Penser à ne pas voir

avec Estèla Alliaud, Blanca Casas Brullet et Pascal Navarro
Commissariat: Marie Cantos et Maryline Robalo (PA | Plateforme de création contemporaine)

« Or un spectre, c’est quelqu’un ou quelque chose qu’on voit sans voir ou qu’on ne voit pas en voyant, c’est une forme, la figure spectrale, qui hésite de façon tout à fait indécidable entre le visible et l’invisible. Le spectre, c’est ce qu’on pense voir, “penserˮ cette fois au sens de “croireˮ.  Il y a là un “penser-voirˮ et un “voir-penséˮ. »
Jacques Derrida, « Penser à ne pas voir » (1)
 
« On dirait alors que ce qu’on appelle image est, un instant, l’effet produit par le langage dans son brusque assourdissement. Savoir cela, ce serait savoir que, dans la critique esthétique comme dans la psychanalyse, l’image est arrêt sur le langage, l’instant d’abîme du mot. »
Pierre Fédida, « Le souffle indistinct de l’image » (2)

Dans une conférence prononcée le 1e juillet 2002 à Orta (Italie) puis parue sous le titre «Penser à ne pas voir», le philosophe français Jacques Derrida (1930-2004) évoque des « aveuglement[s] » intrinsèquement propre[s] au voir même de la vue » (3).

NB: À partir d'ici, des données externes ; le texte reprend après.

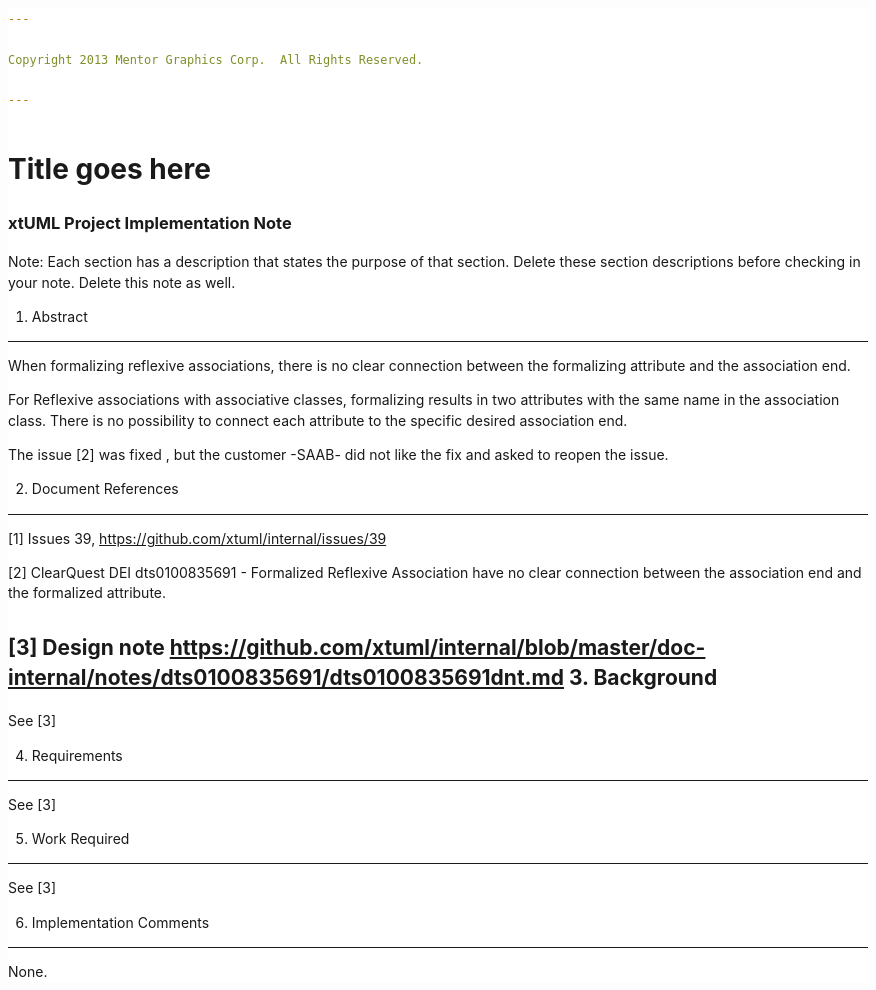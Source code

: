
 ```yaml
---

Copyright 2013 Mentor Graphics Corp.  All Rights Reserved.

---
```


# Title goes here
### xtUML Project Implementation Note

Note: Each section has a description that states the purpose of that section.
Delete these section descriptions before checking in your note.  Delete this
note as well.

1. Abstract
-----------
When formalizing reflexive associations, there is no clear connection between 
the formalizing attribute and the association end.

For Reflexive associations with associative classes, formalizing results in two 
attributes with the same name in the association class. There is no possibility 
to connect each attribute to the specific desired association end.

The issue [2] was fixed , but the customer -SAAB- did not like the fix
and asked to reopen the issue.

2. Document References
----------------------

[1] Issues 39, https://github.com/xtuml/internal/issues/39

[2] ClearQuest DEI dts0100835691 - Formalized Reflexive Association have no 
	clear connection between the association end and the formalized attribute.
	
[3] Design note https://github.com/xtuml/internal/blob/master/doc-internal/notes/dts0100835691/dts0100835691dnt.md
3. Background
-------------
See [3]

4. Requirements
---------------
See [3]

5. Work Required
----------------
See [3]

6. Implementation Comments
--------------------------
None.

Parmi eux, le blind spot, la fameuse tache aveugle autour de laquelle s’organise physiologiquement la vision – une tache aveugle autour de laquelle s’organise, peut-être, tout notre être au monde : quelque chose d’une part manquante que dit, en creux, nombre des projets critiques ou curatoriaux que mène PA | Plateforme de création contemporaine. Elle n’est pas vide, cette part manquante, elle est emplie d’images. Des images rémanentes, qui, comme le phénomène de persistance rétinienne, rejouent, d’une certaine manière, le point aveugle. Des hantises. Des images qui font écran. De projection bien sûr, mais pas que : elles sont aussi filtres, plus ou moins opaques – dénis, oublis, souvenirs vrais ou faux. Elles sont écritures, impressions, enregistrements. Photographies mentales – altérées, retouchées, parfois loin, très loin de leur référent lumineux. Et pour reprendre les mots du psychanalyste Pierre Fédida (1934-2002), ces images « ne reflète[nt] ni ne réfléchi[ssen]t en rien car elle[s] est [sont] le miroir-écran d’une vision qui, privée de mot, est dépourvue de regard. » (4)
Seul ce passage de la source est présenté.